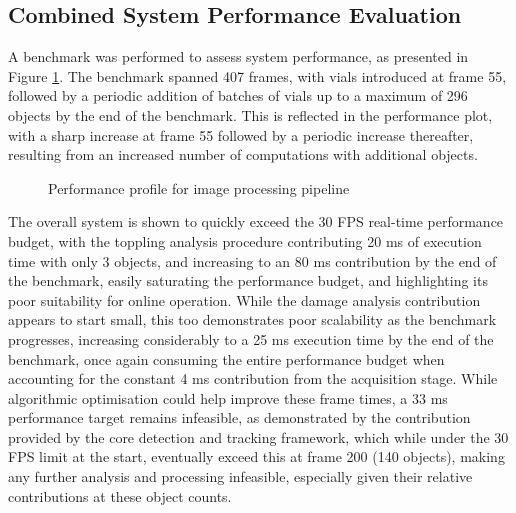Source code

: \documentclass[10pt]{article}
\begin{document}
\subsection{Combined System Performance Evaluation}
A benchmark was performed to assess system performance, as presented in Figure \ref{fig:Overall_Performance_Profile}. The benchmark spanned 407 frames, with vials introduced at frame 55, followed by a periodic addition of batches of vials up to a maximum of 296 objects by the end of the benchmark. This is reflected in the performance plot, with a sharp increase at frame 55 followed by a periodic increase thereafter, resulting from an increased number of computations with additional objects.

\clearpage
\begin{figure}[ht]
    \begin{center}
        \resizebox{0.65\textwidth}{!}{
            
        }
    \end{center}
    \vspace{-0.3cm}
    \caption{Performance profile for image processing pipeline}
    \label{fig:Overall_Performance_Profile}
\end{figure}

The overall system is shown to quickly exceed the 30 FPS real-time performance budget, with the toppling analysis procedure contributing 20 ms of execution time with only 3 objects, and increasing to an 80 ms contribution by the end of the benchmark, easily saturating the performance budget, and highlighting its poor suitability for online operation. While the damage analysis contribution appears to start small, this too demonstrates poor scalability as the benchmark progresses, increasing considerably to a 25 ms execution time by the end of the benchmark, once again consuming the entire performance budget when accounting for the constant 4 ms contribution from the acquisition stage. While algorithmic optimisation could help improve these frame times, a 33 ms performance target remains infeasible, as demonstrated by the contribution provided by the core detection and tracking framework, which while under the 30 FPS limit at the start, eventually exceed this at frame 200 (140 objects), making any further analysis and processing infeasible, especially given their relative contributions at these object counts.
\end{document}
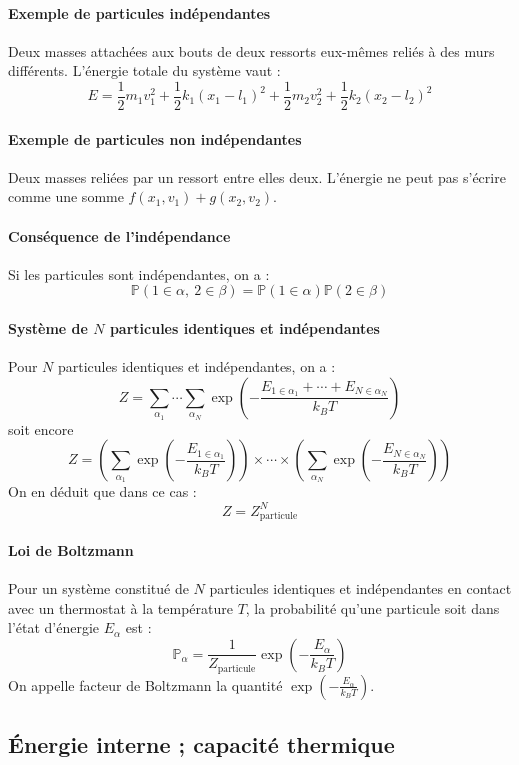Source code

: \documentclass[french]{book}
\theoremstyle{plain}
\theoremstyle{definition}
\theoremstyle{remark}
\renewcommand{\P}{\mathbb{P}}
\begin{document}
\paragraph{Exemple de particules indépendantes} Deux masses attachées aux bouts de deux ressorts eux-mêmes reliés à des murs différents. L'énergie totale du système vaut : $$E=\frac{1}{2}m_1v_1^2+\frac{1}{2}k_1(x_1-l_1)^2+\frac{1}{2}m_2v_2^2+\frac{1}{2}k_2(x_2-l_2)^2$$

\paragraph{Exemple de particules non indépendantes} Deux masses reliées par un ressort entre elles deux. L'énergie ne peut pas s'écrire comme une somme $f(x_1,v_1)+g(x_2,v_2)$.

\paragraph{Conséquence de l'indépendance} Si les particules sont indépendantes, on a : $$\P(1\in \alpha,\ 2\in\beta)=\P(1\in\alpha)\P(2\in\beta)$$

\paragraph{Système de $N$ particules identiques et indépendantes} Pour $N$ particules identiques et indépendantes, on a : $$Z=\sum_{\alpha_1}\cdots\sum_{\alpha_N}\exp\left(-\frac{E_{1\in\alpha_1}+\cdots+E_{N\in\alpha_N}}{k_BT}\right)$$ soit encore $$Z=\left(\sum_{\alpha_1}\exp\left(-\frac{E_{1\in\alpha_1}}{k_BT}\right)\right)\times\cdots\times\left(\sum_{\alpha_N}\exp\left(-\frac{E_{N\in\alpha_N}}{k_BT}\right)\right)$$ On en déduit que dans ce cas : $$Z=Z_{\text{particule}}^N$$

\paragraph{Loi de Boltzmann} Pour un système constitué de $N$ particules identiques et indépendantes en contact avec un thermostat à la température $T$, la probabilité qu'une particule soit dans l'état d'énergie $E_\alpha$ est : $$\P_\alpha=\frac{1}{Z_{\text{particule}}}\exp\left(-\frac{E_\alpha}{k_BT}\right)$$ On appelle facteur de Boltzmann la quantité $\displaystyle\exp\left(-\frac{E_\alpha}{k_BT}\right)$.

\subsection{Énergie interne ; capacité thermique}
\end{document}
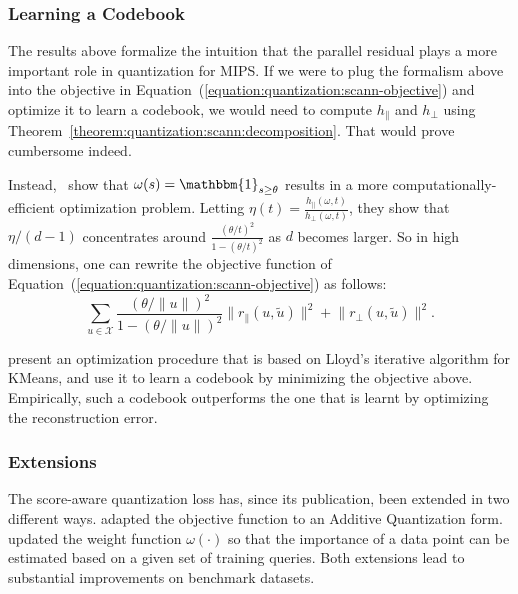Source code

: \subsubsection{Learning a Codebook}

The results above formalize the intuition that the parallel residual plays a more important
role in quantization for MIPS. If we were to plug the formalism above into the objective
in Equation~(\ref{equation:quantization:scann-objective}) and optimize it to learn a codebook, we would
need to compute $h_\parallel$ and $h_\perp$ using Theorem~\ref{theorem:quantization:scann:decomposition}.
That would prove cumbersome indeed.

Instead,~\cite{scann} show that $\omega(s) = \mathbbm{1}_{s \geq \theta}$ results in a more
computationally-efficient optimization problem. 
Letting $\eta(t) = \frac{h_\parallel(\omega, t)}{h_\perp(\omega, t)}$,
they show that $\eta/(d-1)$ concentrates around $\frac{(\theta/t)^2}{1 - (\theta/t)^2}$
as $d$ becomes larger. So in high dimensions, one can rewrite the objective function
of Equation~(\ref{equation:quantization:scann-objective}) as follows:
\begin{equation*}
    \sum_{u \in \mathcal{X}} \frac{(\theta/\lVert u \rVert)^2}{1 - (\theta/\lVert u \rVert)^2}
    \lVert r_\parallel(u, \tilde{u}) \rVert^2 +
    \lVert r_\perp(u, \tilde{u}) \rVert^2.
\end{equation*}

\cite{scann} present an optimization procedure that is based on Lloyd's iterative algorithm for
KMeans, and use it to learn a codebook by minimizing the objective above.
Empirically, such a codebook outperforms the one that
is learnt by optimizing the reconstruction error.

\subsubsection{Extensions}
The score-aware quantization loss has, since its publication, been extended
in two different ways. \cite{Zhang_Liu_Lian_Liu_Wu_Chen_2022} adapted the objective
function to an Additive Quantization form. \cite{queryAwareQuantization}
updated the weight function $\omega(\cdot)$ so that the importance of a data point
can be estimated based on a given set of training queries. Both extensions lead
to substantial improvements on benchmark datasets.



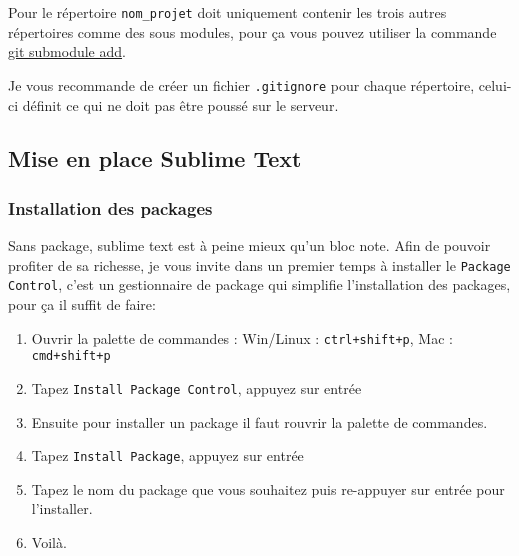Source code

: \documentclass[a4paper,12pt]{article}
\begin{document}
Pour le répertoire \texttt{nom\_projet} doit uniquement contenir les trois autres répertoires comme des sous modules, pour ça vous pouvez utiliser la commande \href{https://git-scm.com/book/en/v2/Git-Tools-Submodules}{git submodule add}.

Je vous recommande de créer un fichier \texttt{.gitignore} pour chaque répertoire, celui-ci définit ce qui ne doit pas être poussé sur le serveur.  


\subsection{Mise en place Sublime Text}

\subsubsection{Installation des packages}


Sans package, sublime text est à peine mieux qu'un bloc note. Afin de pouvoir profiter de sa richesse, je vous invite dans un premier temps à installer le \texttt{Package Control}, c'est un gestionnaire de package qui simplifie l'installation des packages, pour ça il suffit de faire:

\begin{enumerate}
    \item Ouvrir la palette de commandes : Win/Linux : \texttt{ctrl+shift+p}, Mac : \texttt{cmd+shift+p}
    \item Tapez \texttt{Install Package Control}, appuyez sur entrée
    \item Ensuite pour installer un package il faut rouvrir la palette de commandes.
    \item Tapez \texttt{Install Package}, appuyez sur entrée
    \item Tapez le nom du package que vous souhaitez puis re-appuyer sur entrée pour l'installer.
    \item Voilà.
\end{enumerate}    
\end{document}
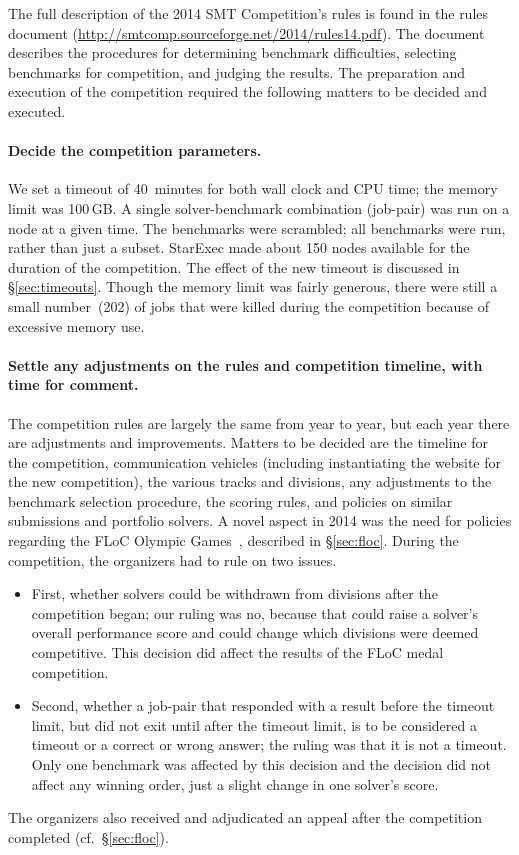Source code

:\documentclass[twoside,11pt]{article}
\begin{document}
The full description of the 2014 SMT Competition's rules is found in the rules document (\url{http://smtcomp.sourceforge.net/2014/rules14.pdf}). The document describes the procedures for determining benchmark difficulties, selecting benchmarks for competition, and judging the results. The preparation and execution of the competition required the following matters to be decided and executed.

\paragraph{Decide the competition parameters.} We set a timeout of 40~minutes for both wall clock and CPU time; the memory limit was 100\,GB. A single solver-benchmark combination (job-pair) was run on a node at a given time. The benchmarks were scrambled; all benchmarks were run, rather than just a subset. StarExec made about 150 nodes available for the duration of the competition.
The effect of the new timeout is discussed in \S\ref{sec:timeouts}. Though the memory limit was fairly generous, there were still a small number~(202) of jobs that were killed during the competition because of excessive memory use.

\paragraph{Settle any adjustments on the rules and competition timeline, with time for comment.}
The competition rules are largely the same from year to year, but each year there are adjustments and improvements. Matters to be decided are the timeline for the competition, communication vehicles (including instantiating the website for the new competition), the various tracks and divisions, any adjustments to the benchmark selection procedure, the scoring rules, and policies on similar submissions and portfolio solvers. A novel aspect in 2014 was the need for policies regarding the FLoC Olympic Games~\cite{FLoCGames}, described in \S\ref{sec:floc}. During the competition, the organizers had to rule on two issues.
\begin{itemize}[noitemsep,nolistsep]
\item First, whether solvers could be withdrawn from divisions after the competition began; our ruling was no, because that could raise a solver's overall performance score and could change which divisions were deemed competitive. This decision did affect the results of the FLoC medal competition.
\item Second, whether a job-pair that responded with a result before the timeout limit, but did not exit until after the timeout limit, is to be considered a timeout or a correct or wrong answer; the ruling was that it is not a timeout. Only one benchmark was affected by this decision and the decision did not affect any winning order, just a slight change in one solver's score.
\end{itemize}
The organizers also received and adjudicated an appeal after the competition completed (cf.~\S\ref{sec:floc}).
\end{document}
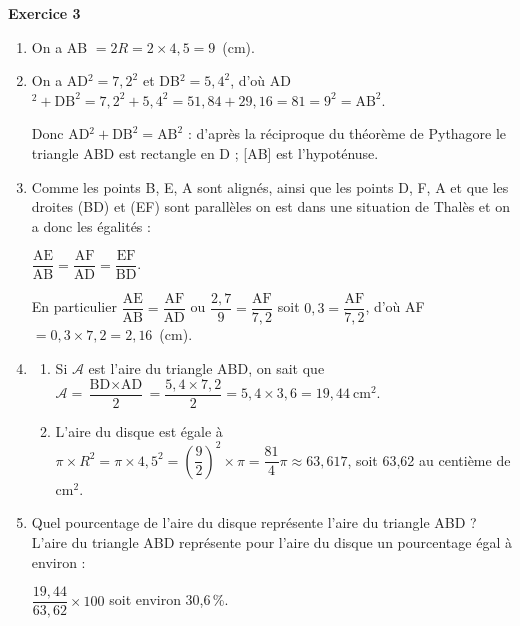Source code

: \documentclass{article}
\begin{document}
\medskip
\textbf{Exercice 3}
\begin{enumerate}
    \item %
    
    On a AB $ = 2R = 2 \times 4,5 = 9$~(cm).
    \item %
    On a AD$^2 = 7,2^2$ et DB$^2 = 5,4^2$, d'où AD$^2 + \text{DB}^2 = 7,2^2 + 5,4^2 = 51,84 + 29,16 = 81 = 9^2 = \text{AB}^2$.
    
    Donc AD$^2 + \text{DB}^2  = \text{AB}^2$ : d'après la réciproque du théorème de Pythagore le triangle ABD est rectangle en D ; [AB] est l'hypoténuse.
    \item %
    Comme les points B, E, A sont alignés, ainsi que les points D, F{}, A et
    que les droites (BD) et (EF) sont parallèles on est dans une situation de Thalès et on a donc les égalités :
    
    $\dfrac{\text{AE}}{\text{AB}} = \dfrac{\text{AF}}{\text{AD}} = \dfrac{\text{EF}}{\text{BD}}$.
    
    En particulier $\dfrac{\text{AE}}{\text{AB}} = \dfrac{\text{AF}}{\text{AD}}$ ou $\dfrac{2,7}{9} = \dfrac{\text{AF}}{7,2}$ soit $0,3 = \dfrac{\text{AF}}{7,2}$, d'où AF $ = 0,3 \times 7,2 = 2,16$~(cm).
    \item 
        \begin{enumerate}
            \item %
            Si $\mathcal{A}$ est l'aire du triangle ABD, on sait que $\mathcal{A} = \dfrac{\text{BD} \times \text{AD}}{2} = \dfrac{5,4 \times 7,2}{2} = 5,4 \times 3,6 = 19,44~\text{cm}^2$.
            \item %
            
    L'aire du disque est égale à $\pi \times R^2 = \pi \times 4,5^2 = \left(\dfrac92 \right)^2 \times \pi  = \dfrac{81}{4}\pi \approx 63,617$, soit 63,62 au centième de cm$^2$.
        \end{enumerate}
        
    \item Quel pourcentage de l'aire du disque représente l'aire du triangle ABD ?
    L'aire du triangle ABD représente pour l'aire du disque un pourcentage égal à environ :
    
    $\dfrac{19,44}{63,62} \times 100$ soit environ 30,6\,\%.
    \end{enumerate}
    
\end{document}
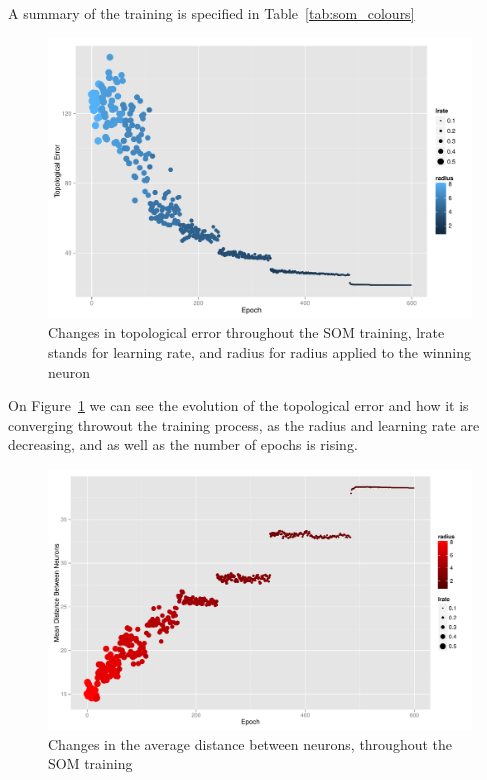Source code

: \documentclass[journal]{IEEEtran}
\begin{document}


A summary of the training is specified in Table~\ref{tab:som_colours}


\begin{figure}[h]
  \centering
  \includegraphics[width=1\linewidth]{./plots/som/topological_error.pdf}
  \caption{Changes in topological error throughout the SOM training, lrate stands for learning rate, and radius for radius applied to the winning neuron}
  \label{fig:top_error}
\end{figure}

On Figure~\ref{fig:top_error} we can see the evolution of the topological error and how it is converging throwout the training process, as the radius and learning rate are decreasing, and as well as the number of epochs is rising. 

\begin{figure}[h]
  \centering
  \includegraphics[width=1\linewidth]{./plots/som/average_distance.pdf}
  \caption{Changes in the average distance between neurons, throughout the SOM training}
  \label{avg_dist}
\end{figure}
\end{document}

● **Aim of the exercise**
Taking the entries above, write out exactly the lines starting with the line containing "The effect of" and going on through the line containing "any adjustments on", both included, and nothing else.

● **Solution to this task**
The effect of the new timeout is discussed in \S\ref{sec:timeouts}. Though the memory limit was fairly generous, there were still a small number~(202) of jobs that were killed during the competition because of excessive memory use.

\paragraph{Settle any adjustments on the rules and competition timeline, with time for comment.}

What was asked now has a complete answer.